From the entries below, retype only the lines from the one with "Preexisting Conditions. –**" through the one with "to the applicant's", exactly as written.

= Beginning of Section =

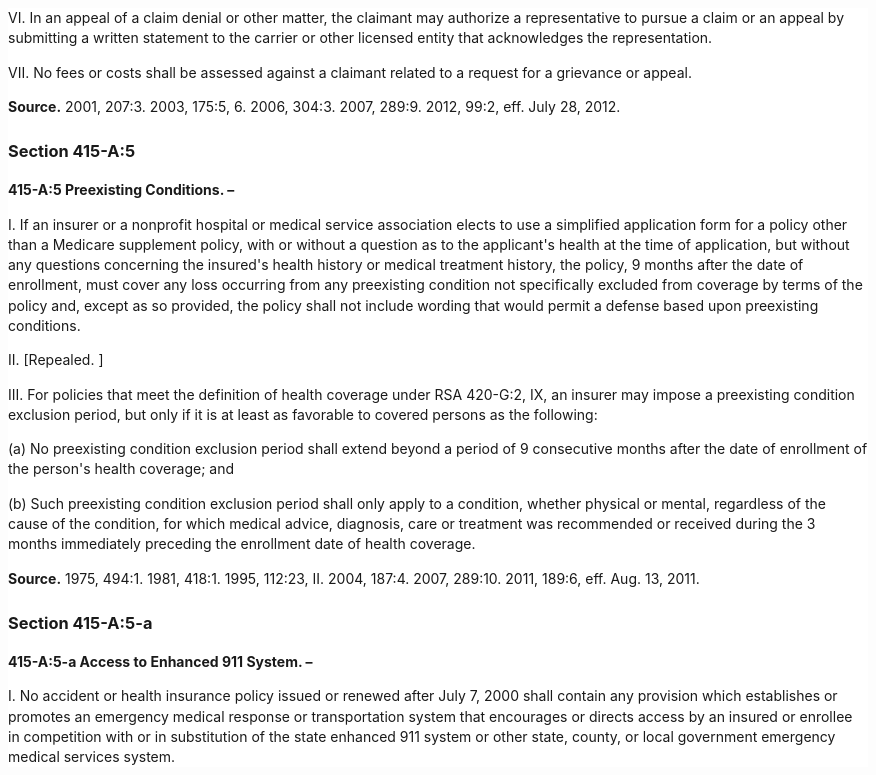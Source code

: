  VI. In an appeal of a claim denial or other matter, the claimant may
authorize a representative to pursue a claim or an appeal by submitting
a written statement to the carrier or other licensed entity that
acknowledges the representation.
                                             
 VII. No fees or costs shall be assessed against a claimant related
to a request for a grievance or appeal.

**Source.** 2001, 207:3. 2003, 175:5, 6. 2006, 304:3. 2007, 289:9. 2012,
99:2, eff. July 28, 2012.

### Section 415-A:5

 **415-A:5 Preexisting Conditions. –**
                                             
 I. If an insurer or a nonprofit hospital or medical service
association elects to use a simplified application form for a policy
other than a Medicare supplement policy, with or without a question as
to the applicant's health at the time of application, but without any
questions concerning the insured's health history or medical treatment
history, the policy, 9 months after the date of enrollment, must cover
any loss occurring from any preexisting condition not specifically
excluded from coverage by terms of the policy and, except as so
provided, the policy shall not include wording that would permit a
defense based upon preexisting conditions.
                                             
 II. 
                                             [Repealed.
                                             ]
                                             
 III. For policies that meet the definition of health coverage under
RSA 420-G:2, IX, an insurer may impose a preexisting condition exclusion
period, but only if it is at least as favorable to covered persons as
the following:
                                             
 (a) No preexisting condition exclusion period shall extend beyond
a period of 9 consecutive months after the date of enrollment of the
person's health coverage; and
                                             
 (b) Such preexisting condition exclusion period shall only apply
to a condition, whether physical or mental, regardless of the cause of
the condition, for which medical advice, diagnosis, care or treatment
was recommended or received during the 3 months immediately preceding
the enrollment date of health coverage.

**Source.** 1975, 494:1. 1981, 418:1. 1995, 112:23, II. 2004, 187:4.
2007, 289:10. 2011, 189:6, eff. Aug. 13, 2011.

### Section 415-A:5-a

 **415-A:5-a Access to Enhanced 911 System. –**
                                             
 I. No accident or health insurance policy issued or renewed after
July 7, 2000 shall contain any provision which establishes or promotes
an emergency medical response or transportation system that encourages
or directs access by an insured or enrollee in competition with or in
substitution of the state enhanced 911 system or other state, county, or
local government emergency medical services system.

= End of Section =

**Exercise solution**
 **415-A:5 Preexisting Conditions. –**
                                             
 I. If an insurer or a nonprofit hospital or medical service
association elects to use a simplified application form for a policy
other than a Medicare supplement policy, with or without a question as
to the applicant's health at the time of application, but without any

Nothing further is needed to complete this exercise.